そんなわけで、ハリソンは五人につきまとわれることになった。ハリソンは仕方がないので、つき合っている。ハリソンが相手にしないと、五人はラウルにまとわりつこうとして、ミシェルがブチ切れるのだ。毎日、とても騒がしい。
「まずは剣の勝負よね」
元気いっぱいの女の子が、木剣をハリソンに投げる。
「ええー、僕、あんまり剣って得意じゃないんだけどなー。犬も一緒に戦ってもいい?」
「いいわけないじゃないの。バカじゃないの。正々堂々、勝負しなさい」
どう見てもハリソンより年下の女の子が、声を張り上げる。ハリソンはため息を吐いた。ここに来てから、ため息の数が増えている。
「では、どちらかが降参と言うか、気絶するまで。始めっ」
長男の号令で、少女が木剣を構える。ハリソンはピョーンと飛び上がると、少女の頭上を飛び越えながら、少女の首筋に木剣を当てる。
ドサッ 少女は気絶した。
呆然と、少女を見つめる四人。
「容赦ないな」
ガイは青ざめ、ラウルはニコニコ笑顔で拍手をしている。
「ハリー、剣もできるのか。

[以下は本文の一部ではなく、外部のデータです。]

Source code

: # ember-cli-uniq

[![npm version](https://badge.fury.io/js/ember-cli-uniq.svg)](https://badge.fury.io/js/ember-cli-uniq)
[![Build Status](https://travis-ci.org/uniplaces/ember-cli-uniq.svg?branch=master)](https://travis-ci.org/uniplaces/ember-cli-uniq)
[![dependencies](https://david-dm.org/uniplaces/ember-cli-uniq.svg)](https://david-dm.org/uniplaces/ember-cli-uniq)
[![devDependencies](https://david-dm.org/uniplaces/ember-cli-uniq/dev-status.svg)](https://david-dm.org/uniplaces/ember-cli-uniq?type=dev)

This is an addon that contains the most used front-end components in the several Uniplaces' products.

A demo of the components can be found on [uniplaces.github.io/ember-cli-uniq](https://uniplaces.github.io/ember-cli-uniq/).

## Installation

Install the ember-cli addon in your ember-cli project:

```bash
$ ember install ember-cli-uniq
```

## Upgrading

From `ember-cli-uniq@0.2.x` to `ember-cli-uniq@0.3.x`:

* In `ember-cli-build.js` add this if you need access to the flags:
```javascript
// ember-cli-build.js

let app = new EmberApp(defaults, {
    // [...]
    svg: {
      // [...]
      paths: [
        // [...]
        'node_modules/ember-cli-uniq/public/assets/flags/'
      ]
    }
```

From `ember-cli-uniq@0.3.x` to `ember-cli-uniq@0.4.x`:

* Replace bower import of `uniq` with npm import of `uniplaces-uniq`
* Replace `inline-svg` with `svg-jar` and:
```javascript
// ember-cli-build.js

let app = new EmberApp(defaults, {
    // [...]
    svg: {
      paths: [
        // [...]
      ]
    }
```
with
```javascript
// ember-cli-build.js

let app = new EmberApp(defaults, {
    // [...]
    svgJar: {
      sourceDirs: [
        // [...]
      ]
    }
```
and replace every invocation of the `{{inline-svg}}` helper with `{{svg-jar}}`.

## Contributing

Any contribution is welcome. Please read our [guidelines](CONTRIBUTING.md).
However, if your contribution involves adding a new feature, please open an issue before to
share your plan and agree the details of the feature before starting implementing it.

知らなかったぞ」
「まあ、父さんに鍛えられたから」
「クッ、やるわね。さすが、殿下が認めた男。次は弓よ」
長女が弓と矢筒をハリソンに渡した。
「うわー、こんな勝負に弓矢を使うの? もったいないよー。石でいいじゃない」
「なーに貧乏くさいこと言ってるの? 弓矢なんていくらでもあるから。あそこのリンゴをたくさん射落とした方が勝ちよ」
長女は遠くのリンゴの木を指す。長女はキリキリと弓を引き絞り、さっさと矢を放つ。ハリソンも慌てて弓を射た。
長女の赤い矢羽と、ハリソンの青い矢羽。次々と放たれ、矢筒が空になったところで、終了の声がかかる。使用人が全速力で駆けていき、落ちたリンゴに刺さった矢を数える。
「ど、同数です。引き分けです」
使用人が戻って来て報告すると、長女が真っ赤になった。
「ウソ、そんなわけない。弓は誰にも負けたことないのに」
「いや、事実だ。ハーディソン家の者なら、負け惜しみはやめろ」
長男が長女をいさめた。
「そうね。カッとしてみっともないことを言ってしまったわ。ごめんなさい」
長女は潔くハリソンに頭を下げる。ハリソンは、使用人が回収した矢を調べるのに必死でそれどころではない。
「うーん、半分ぐらいはまだ使えると思うよ」
眉間にシワを寄せて残念そうなハリソンに、子どもたちは口をあんぐりと開けた。
「け、ケチくさい」
「だって、これ、税金で買ってるんでしょう? もったいないよ。弓矢は領民の血ってことだよ。無駄にしたら領民がかわいそう。だったらその分、税金を安くするとかさ。領民のための薬とか買う方がいいじゃない」
子どもたちはガックリとうなだれた。そんなこと、考えたこともなかった子どもたち。
「その通りです。ごめんなさい。僕たち、バカでした」
五人は揃ってハリソンとラウルに詫びる。
「石投げ教えてあげる。石ならタダだからね」
「石では、敵を殺せないのでは?」
長男は不思議そうに聞き返す。
「殺せるよ。頭か首を狙えばいい。生かすも殺すも簡単だよ。父さんは、いざ戦争となったら、敵はなるべく殺さない方がいいって言ってた」
「どうして?」
「ケガしてる仲間を、置いていけないでしょう。怪我人は隊の動きを鈍らせる。死なない程度のケガにするとね、敵は動きがどんどん悪くなって、最後は全滅できるって」
「あなたの父君は、えげつないな」
五人はドン引きだ。
その日から、脳筋家族たちへの石投げ指導が始まった。